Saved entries
"""
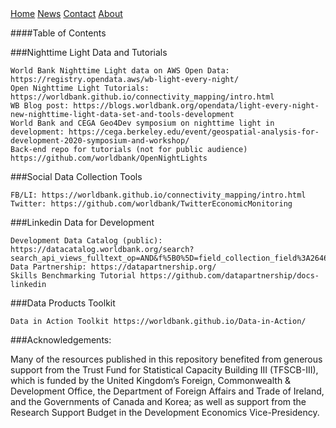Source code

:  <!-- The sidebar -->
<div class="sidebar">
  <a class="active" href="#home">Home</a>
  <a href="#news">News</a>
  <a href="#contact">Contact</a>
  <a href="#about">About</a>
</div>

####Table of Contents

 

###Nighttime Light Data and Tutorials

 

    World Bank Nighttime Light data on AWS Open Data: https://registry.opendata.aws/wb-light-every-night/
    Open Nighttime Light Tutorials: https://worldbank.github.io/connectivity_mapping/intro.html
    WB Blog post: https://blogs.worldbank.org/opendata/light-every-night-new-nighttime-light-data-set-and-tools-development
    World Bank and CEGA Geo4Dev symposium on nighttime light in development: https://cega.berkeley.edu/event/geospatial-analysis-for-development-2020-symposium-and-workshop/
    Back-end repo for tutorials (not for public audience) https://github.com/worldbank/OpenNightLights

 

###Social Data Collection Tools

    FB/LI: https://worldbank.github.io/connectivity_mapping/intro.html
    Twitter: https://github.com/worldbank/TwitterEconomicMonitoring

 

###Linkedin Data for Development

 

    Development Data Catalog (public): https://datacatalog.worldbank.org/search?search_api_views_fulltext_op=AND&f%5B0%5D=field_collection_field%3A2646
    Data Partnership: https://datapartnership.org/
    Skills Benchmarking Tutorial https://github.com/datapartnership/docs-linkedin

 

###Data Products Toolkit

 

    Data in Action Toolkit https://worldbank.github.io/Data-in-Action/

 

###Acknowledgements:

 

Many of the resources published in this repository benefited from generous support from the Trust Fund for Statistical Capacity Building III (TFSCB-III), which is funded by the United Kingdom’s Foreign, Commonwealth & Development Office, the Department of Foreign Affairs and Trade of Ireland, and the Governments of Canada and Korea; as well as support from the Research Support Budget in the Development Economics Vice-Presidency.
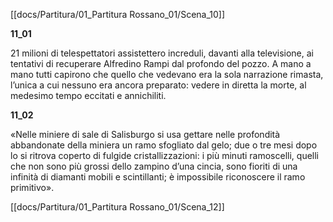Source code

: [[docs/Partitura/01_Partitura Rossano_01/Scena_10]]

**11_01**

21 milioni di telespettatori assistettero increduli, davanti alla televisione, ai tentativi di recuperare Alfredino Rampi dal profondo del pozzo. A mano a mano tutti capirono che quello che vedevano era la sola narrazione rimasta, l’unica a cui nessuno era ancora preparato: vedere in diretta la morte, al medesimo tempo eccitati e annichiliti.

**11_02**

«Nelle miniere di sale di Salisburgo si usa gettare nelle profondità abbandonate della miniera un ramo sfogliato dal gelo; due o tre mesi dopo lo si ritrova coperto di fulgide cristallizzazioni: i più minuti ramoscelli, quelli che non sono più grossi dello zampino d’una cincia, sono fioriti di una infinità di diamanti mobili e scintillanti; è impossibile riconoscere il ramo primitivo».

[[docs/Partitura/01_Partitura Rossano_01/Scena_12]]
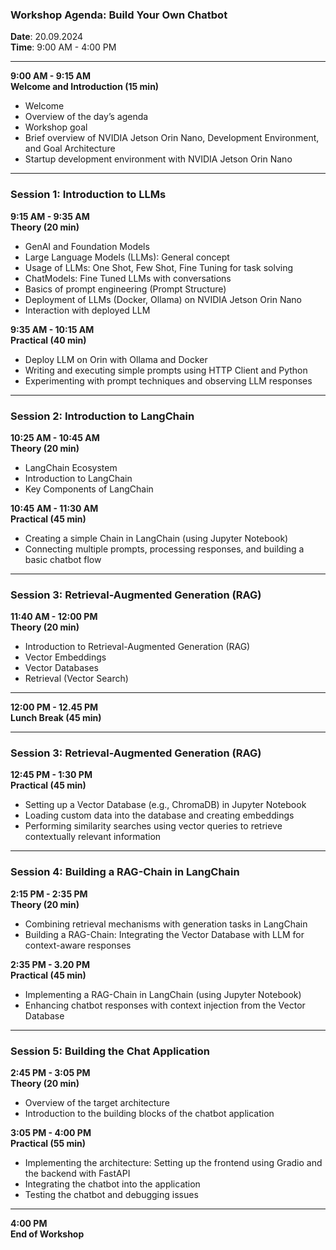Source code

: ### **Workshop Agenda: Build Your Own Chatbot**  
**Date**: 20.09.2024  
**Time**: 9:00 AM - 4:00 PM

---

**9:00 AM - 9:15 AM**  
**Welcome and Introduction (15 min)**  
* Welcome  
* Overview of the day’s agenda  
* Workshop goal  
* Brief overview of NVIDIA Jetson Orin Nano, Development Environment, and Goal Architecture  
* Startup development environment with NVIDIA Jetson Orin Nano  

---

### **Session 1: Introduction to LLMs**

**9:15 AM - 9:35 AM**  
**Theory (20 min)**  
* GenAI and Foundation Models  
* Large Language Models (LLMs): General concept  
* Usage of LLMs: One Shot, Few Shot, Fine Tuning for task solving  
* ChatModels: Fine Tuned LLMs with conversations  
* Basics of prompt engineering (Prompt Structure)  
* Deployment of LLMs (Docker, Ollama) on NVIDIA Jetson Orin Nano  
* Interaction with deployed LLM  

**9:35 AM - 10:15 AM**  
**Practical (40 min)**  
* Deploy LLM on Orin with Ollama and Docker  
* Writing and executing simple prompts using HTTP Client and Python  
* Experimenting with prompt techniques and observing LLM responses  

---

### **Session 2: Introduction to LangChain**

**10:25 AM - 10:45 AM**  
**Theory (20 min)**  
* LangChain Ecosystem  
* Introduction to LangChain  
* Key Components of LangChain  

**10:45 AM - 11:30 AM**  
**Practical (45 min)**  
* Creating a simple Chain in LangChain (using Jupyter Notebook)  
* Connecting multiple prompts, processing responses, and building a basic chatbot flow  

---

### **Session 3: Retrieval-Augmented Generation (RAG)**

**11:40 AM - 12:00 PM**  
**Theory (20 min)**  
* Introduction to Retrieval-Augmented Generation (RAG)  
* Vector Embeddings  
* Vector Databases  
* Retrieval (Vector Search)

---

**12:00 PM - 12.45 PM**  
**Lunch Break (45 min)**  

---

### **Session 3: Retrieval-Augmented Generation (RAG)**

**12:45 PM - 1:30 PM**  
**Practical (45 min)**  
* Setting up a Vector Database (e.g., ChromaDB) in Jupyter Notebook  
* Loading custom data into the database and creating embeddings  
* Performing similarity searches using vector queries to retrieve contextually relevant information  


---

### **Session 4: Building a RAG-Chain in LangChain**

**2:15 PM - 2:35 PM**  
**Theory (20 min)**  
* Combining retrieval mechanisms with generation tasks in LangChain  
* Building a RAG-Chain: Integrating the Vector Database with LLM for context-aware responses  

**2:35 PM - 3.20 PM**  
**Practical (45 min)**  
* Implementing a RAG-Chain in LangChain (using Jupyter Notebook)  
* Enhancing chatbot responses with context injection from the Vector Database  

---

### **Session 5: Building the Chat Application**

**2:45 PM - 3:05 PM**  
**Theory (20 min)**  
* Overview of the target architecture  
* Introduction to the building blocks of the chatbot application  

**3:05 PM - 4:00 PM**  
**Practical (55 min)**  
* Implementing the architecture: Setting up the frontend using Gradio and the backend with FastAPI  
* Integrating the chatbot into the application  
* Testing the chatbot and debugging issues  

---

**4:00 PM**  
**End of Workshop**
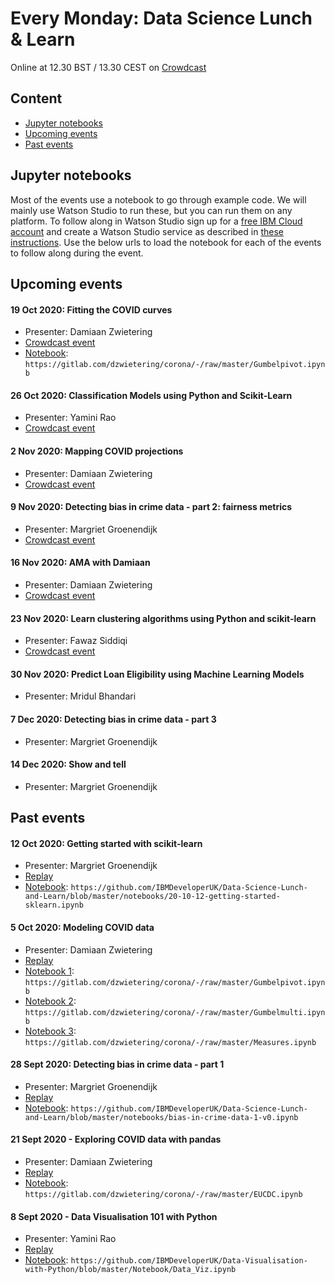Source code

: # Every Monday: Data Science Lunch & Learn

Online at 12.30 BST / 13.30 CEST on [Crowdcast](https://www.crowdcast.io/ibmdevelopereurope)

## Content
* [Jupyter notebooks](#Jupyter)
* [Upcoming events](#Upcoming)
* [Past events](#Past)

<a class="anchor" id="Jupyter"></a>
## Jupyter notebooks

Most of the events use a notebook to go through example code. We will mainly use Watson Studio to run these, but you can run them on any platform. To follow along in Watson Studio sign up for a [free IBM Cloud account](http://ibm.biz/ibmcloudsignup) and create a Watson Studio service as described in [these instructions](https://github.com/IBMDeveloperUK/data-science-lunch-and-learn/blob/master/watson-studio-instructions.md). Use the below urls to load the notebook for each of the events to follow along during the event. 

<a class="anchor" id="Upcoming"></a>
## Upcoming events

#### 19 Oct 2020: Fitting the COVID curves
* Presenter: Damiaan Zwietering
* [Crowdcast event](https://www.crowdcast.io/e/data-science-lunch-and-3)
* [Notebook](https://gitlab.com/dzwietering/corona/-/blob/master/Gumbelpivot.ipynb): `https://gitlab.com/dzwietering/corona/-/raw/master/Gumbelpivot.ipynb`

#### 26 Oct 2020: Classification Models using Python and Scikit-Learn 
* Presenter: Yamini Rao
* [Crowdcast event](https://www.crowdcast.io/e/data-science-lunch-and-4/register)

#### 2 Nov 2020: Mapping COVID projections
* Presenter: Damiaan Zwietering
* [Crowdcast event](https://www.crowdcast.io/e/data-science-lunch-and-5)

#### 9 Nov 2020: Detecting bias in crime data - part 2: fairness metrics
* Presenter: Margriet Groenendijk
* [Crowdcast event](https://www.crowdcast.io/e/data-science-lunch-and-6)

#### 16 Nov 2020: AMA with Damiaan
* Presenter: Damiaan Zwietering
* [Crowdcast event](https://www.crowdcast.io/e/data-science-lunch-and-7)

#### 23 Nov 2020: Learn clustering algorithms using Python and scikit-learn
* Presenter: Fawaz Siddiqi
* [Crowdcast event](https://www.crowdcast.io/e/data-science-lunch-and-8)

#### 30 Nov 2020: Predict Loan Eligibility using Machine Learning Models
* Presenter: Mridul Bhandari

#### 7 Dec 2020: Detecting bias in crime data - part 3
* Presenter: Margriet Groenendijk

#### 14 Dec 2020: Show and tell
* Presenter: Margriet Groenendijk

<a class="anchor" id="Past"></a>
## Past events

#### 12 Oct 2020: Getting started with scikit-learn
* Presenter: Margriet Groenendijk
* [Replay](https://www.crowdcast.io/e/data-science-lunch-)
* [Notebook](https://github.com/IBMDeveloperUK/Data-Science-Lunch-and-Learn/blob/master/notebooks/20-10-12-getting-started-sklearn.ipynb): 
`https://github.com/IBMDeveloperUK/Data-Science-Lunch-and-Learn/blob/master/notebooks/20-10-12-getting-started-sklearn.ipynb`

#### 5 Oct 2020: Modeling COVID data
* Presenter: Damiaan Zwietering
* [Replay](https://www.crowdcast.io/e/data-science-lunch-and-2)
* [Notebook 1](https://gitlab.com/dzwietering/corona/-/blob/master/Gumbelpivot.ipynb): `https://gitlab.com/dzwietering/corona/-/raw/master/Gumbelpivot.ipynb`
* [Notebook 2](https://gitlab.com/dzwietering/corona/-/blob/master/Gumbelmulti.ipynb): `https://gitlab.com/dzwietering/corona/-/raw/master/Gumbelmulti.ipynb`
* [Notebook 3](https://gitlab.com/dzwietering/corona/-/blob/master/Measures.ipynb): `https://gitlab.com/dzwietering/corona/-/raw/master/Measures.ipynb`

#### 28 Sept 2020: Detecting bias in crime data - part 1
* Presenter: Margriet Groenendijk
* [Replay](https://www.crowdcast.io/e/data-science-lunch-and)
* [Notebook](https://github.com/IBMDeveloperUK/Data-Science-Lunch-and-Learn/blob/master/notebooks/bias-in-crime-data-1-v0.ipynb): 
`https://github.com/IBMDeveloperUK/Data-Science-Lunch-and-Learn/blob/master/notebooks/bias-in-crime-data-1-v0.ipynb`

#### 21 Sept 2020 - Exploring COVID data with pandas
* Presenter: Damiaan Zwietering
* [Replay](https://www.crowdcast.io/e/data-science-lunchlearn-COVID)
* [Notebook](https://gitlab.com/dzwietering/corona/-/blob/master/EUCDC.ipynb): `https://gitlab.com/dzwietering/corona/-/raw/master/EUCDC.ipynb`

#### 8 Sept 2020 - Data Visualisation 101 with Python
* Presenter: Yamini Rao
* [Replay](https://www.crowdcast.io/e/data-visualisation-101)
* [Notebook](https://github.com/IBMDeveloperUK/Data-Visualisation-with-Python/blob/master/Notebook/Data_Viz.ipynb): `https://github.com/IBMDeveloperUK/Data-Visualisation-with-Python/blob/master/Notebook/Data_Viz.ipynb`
"""
**Task to complete:**
Search term "simple": return each line of the data that contains it.

**Your solution:**
* Writing and executing simple prompts using HTTP Client and Python  
* Creating a simple Chain in LangChain (using Jupyter Notebook)  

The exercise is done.